15.1 If any provision of this Agreement is determined to be invalid, illegal, or unenforceable, the remaining provisions shall remain in full force and effect.
16.1 All content, materials, documentation, and technology developed or used by SS in providing its services, including its website, forms, systems, and communications, shall remain the exclusive intellectual property of SS.
16.2 The Customer agrees not to copy, reproduce, republish, or use any SS intellectual property for commercial purposes without prior written consent.
16.3 Nothing in this Agreement shall be interpreted as transferring any intellectual property rights to the Customer.
17.1 The Customer shall not share, distribute, or disclose the addresses or locations of any Savo Store facilities—including but not limited to warehouses, offices, or drop-off points—without explicitly identifying such locations as being owned, leased, or managed by Savo Store.

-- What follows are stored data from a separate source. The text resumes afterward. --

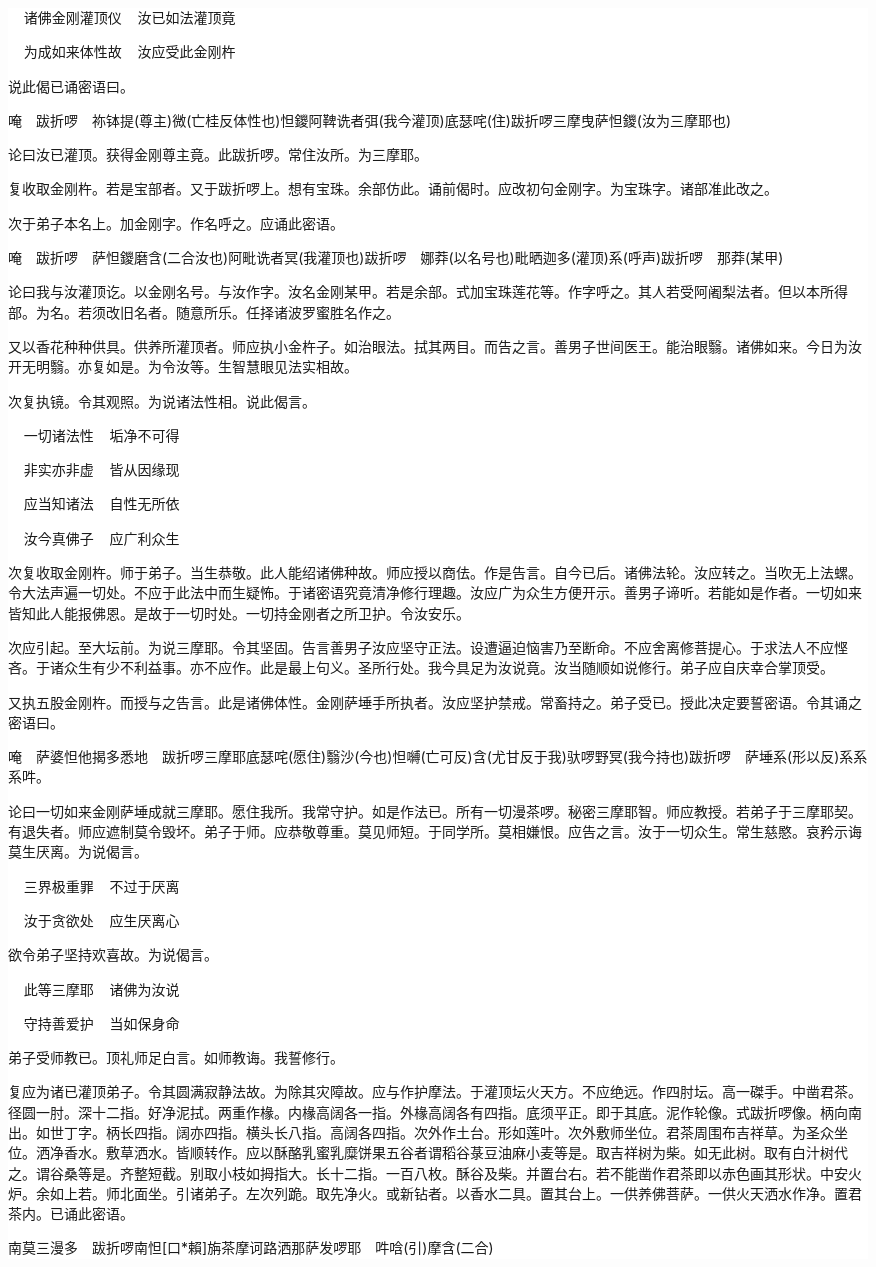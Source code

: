 &nbsp;&nbsp;&nbsp;&nbsp;诸佛金刚灌顶仪&nbsp;&nbsp;&nbsp;&nbsp;汝已如法灌顶竟

&nbsp;&nbsp;&nbsp;&nbsp;为成如来体性故&nbsp;&nbsp;&nbsp;&nbsp;汝应受此金刚杵


说此偈已诵密语曰。

唵　跋折啰　祢钵提(尊主)微(亡桂反体性也)怛鑁阿鞞诜者弭(我今灌顶)底瑟咤(住)跋折啰三摩曳萨怛鑁(汝为三摩耶也)

论曰汝已灌顶。获得金刚尊主竟。此跋折啰。常住汝所。为三摩耶。

复收取金刚杵。若是宝部者。又于跋折啰上。想有宝珠。余部仿此。诵前偈时。应改初句金刚字。为宝珠字。诸部准此改之。

次于弟子本名上。加金刚字。作名呼之。应诵此密语。

唵　跋折啰　萨怛鑁磨含(二合汝也)阿毗诜者冥(我灌顶也)跋折啰　娜莽(以名号也)毗晒迦多(灌顶)系(呼声)跋折啰　那莽(某甲)

论曰我与汝灌顶讫。以金刚名号。与汝作字。汝名金刚某甲。若是余部。式加宝珠莲花等。作字呼之。其人若受阿阇梨法者。但以本所得部。为名。若须改旧名者。随意所乐。任择诸波罗蜜胜名作之。

又以香花种种供具。供养所灌顶者。师应执小金杵子。如治眼法。拭其两目。而告之言。善男子世间医王。能治眼翳。诸佛如来。今日为汝开无明翳。亦复如是。为令汝等。生智慧眼见法实相故。

次复执镜。令其观照。为说诸法性相。说此偈言。

&nbsp;&nbsp;&nbsp;&nbsp;一切诸法性&nbsp;&nbsp;&nbsp;&nbsp;垢净不可得

&nbsp;&nbsp;&nbsp;&nbsp;非实亦非虚&nbsp;&nbsp;&nbsp;&nbsp;皆从因缘现

&nbsp;&nbsp;&nbsp;&nbsp;应当知诸法&nbsp;&nbsp;&nbsp;&nbsp;自性无所依

&nbsp;&nbsp;&nbsp;&nbsp;汝今真佛子&nbsp;&nbsp;&nbsp;&nbsp;应广利众生


次复收取金刚杵。师于弟子。当生恭敬。此人能绍诸佛种故。师应授以商佉。作是告言。自今已后。诸佛法轮。汝应转之。当吹无上法螺。令大法声遍一切处。不应于此法中而生疑怖。于诸密语究竟清净修行理趣。汝应广为众生方便开示。善男子谛听。若能如是作者。一切如来皆知此人能报佛恩。是故于一切时处。一切持金刚者之所卫护。令汝安乐。

次应引起。至大坛前。为说三摩耶。令其坚固。告言善男子汝应坚守正法。设遭逼迫恼害乃至断命。不应舍离修菩提心。于求法人不应悭吝。于诸众生有少不利益事。亦不应作。此是最上句义。圣所行处。我今具足为汝说竟。汝当随顺如说修行。弟子应自庆幸合掌顶受。

又执五股金刚杵。而授与之告言。此是诸佛体性。金刚萨埵手所执者。汝应坚护禁戒。常畜持之。弟子受已。授此决定要誓密语。令其诵之密语曰。

唵　萨婆怛他揭多悉地　跋折啰三摩耶底瑟咤(愿住)翳沙(今也)怛嚩(亡可反)含(尤甘反于我)驮啰野冥(我今持也)跋折啰　萨埵系(形以反)系系系吽。

论曰一切如来金刚萨埵成就三摩耶。愿住我所。我常守护。如是作法已。所有一切漫茶啰。秘密三摩耶智。师应教授。若弟子于三摩耶契。有退失者。师应遮制莫令毁坏。弟子于师。应恭敬尊重。莫见师短。于同学所。莫相嫌恨。应告之言。汝于一切众生。常生慈愍。哀矜示诲莫生厌离。为说偈言。

&nbsp;&nbsp;&nbsp;&nbsp;三界极重罪&nbsp;&nbsp;&nbsp;&nbsp;不过于厌离

&nbsp;&nbsp;&nbsp;&nbsp;汝于贪欲处&nbsp;&nbsp;&nbsp;&nbsp;应生厌离心


欲令弟子坚持欢喜故。为说偈言。

&nbsp;&nbsp;&nbsp;&nbsp;此等三摩耶&nbsp;&nbsp;&nbsp;&nbsp;诸佛为汝说

&nbsp;&nbsp;&nbsp;&nbsp;守持善爱护&nbsp;&nbsp;&nbsp;&nbsp;当如保身命


弟子受师教已。顶礼师足白言。如师教诲。我誓修行。

复应为诸已灌顶弟子。令其圆满寂静法故。为除其灾障故。应与作护摩法。于灌顶坛火天方。不应绝远。作四肘坛。高一磔手。中凿君茶。径圆一肘。深十二指。好净泥拭。两重作椽。内椽高阔各一指。外椽高阔各有四指。底须平正。即于其底。泥作轮像。式跋折啰像。柄向南出。如世丁字。柄长四指。阔亦四指。横头长八指。高阔各四指。次外作土台。形如莲叶。次外敷师坐位。君茶周围布吉祥草。为圣众坐位。洒净香水。敷草洒水。皆顺转作。应以酥酪乳蜜乳糜饼果五谷者谓稻谷菉豆油麻小麦等是。取吉祥树为柴。如无此树。取有白汁树代之。谓谷桑等是。齐整短截。别取小枝如拇指大。长十二指。一百八枚。酥谷及柴。并置台右。若不能凿作君茶即以赤色画其形状。中安火炉。余如上若。师北面坐。引诸弟子。左次列跪。取先净火。或新钻者。以香水二具。置其台上。一供养佛菩萨。一供火天洒水作净。置君茶内。已诵此密语。

南莫三漫多　跋折啰南怛[口\*賴]旃茶摩诃路洒那萨发啰耶　吽唅(引)摩含(二合)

17.2 The Customer shall not, under any circumstances, share Savo Store facility addresses while falsely claiming to own, operate, or control such facilities. Any such misrepresentation constitutes a direct and material breach of these Terms and Conditions.
17.3 Savo Store reserves the right to investigate any actual or suspected violations of this section. The Company may take any action it deems appropriate in response to such violations, including but not limited to:
a. Suspending or terminating the Customer’s account,
b. Canceling any pending shipments or services, and
c. Pursuing legal remedies where applicable.
17.4 Savo Store may report any unlawful activity or suspected misconduct related to the misuse of its facility information or its services to law enforcement authorities, regulatory bodies, or other appropriate third parties.
17.5 To the extent permitted under applicable laws and in accordance with our Privacy Policy, Savo Store may disclose relevant customer information—including account profiles, email addresses, communication records, posted materials, IP addresses, and traffic data—to third parties in connection with investigations or enforcement actions under this section.